The problem → For the data below, report how many lines include the word "complete", and write nothing else.

Data records:
....

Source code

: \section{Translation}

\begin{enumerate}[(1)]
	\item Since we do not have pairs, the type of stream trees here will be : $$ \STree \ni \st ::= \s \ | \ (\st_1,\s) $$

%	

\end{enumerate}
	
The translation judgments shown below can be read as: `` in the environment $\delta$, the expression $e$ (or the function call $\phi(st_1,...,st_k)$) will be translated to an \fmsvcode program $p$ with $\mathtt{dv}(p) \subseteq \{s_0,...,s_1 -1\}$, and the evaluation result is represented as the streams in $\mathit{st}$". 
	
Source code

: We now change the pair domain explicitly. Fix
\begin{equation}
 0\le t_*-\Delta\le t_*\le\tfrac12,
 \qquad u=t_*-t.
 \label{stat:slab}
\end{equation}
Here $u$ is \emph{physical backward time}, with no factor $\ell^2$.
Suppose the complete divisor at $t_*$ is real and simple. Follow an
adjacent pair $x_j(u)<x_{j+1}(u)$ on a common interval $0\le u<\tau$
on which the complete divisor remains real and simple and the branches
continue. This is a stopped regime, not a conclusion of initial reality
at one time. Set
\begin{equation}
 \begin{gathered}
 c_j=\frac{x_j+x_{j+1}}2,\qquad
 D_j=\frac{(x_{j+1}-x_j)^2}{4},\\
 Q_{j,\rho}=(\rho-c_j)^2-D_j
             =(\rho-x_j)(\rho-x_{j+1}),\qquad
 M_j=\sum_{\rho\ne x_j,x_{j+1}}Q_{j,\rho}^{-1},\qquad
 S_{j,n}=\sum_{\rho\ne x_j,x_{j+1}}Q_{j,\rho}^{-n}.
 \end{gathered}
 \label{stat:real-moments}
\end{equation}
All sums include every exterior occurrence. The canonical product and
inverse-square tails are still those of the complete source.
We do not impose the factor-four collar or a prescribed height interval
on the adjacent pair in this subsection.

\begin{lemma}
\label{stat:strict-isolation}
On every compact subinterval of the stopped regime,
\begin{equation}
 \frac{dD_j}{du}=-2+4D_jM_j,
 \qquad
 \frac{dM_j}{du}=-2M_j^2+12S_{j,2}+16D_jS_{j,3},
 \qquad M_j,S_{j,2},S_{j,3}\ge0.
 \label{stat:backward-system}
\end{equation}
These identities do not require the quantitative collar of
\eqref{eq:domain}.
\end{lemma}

....

Solution to this task → 3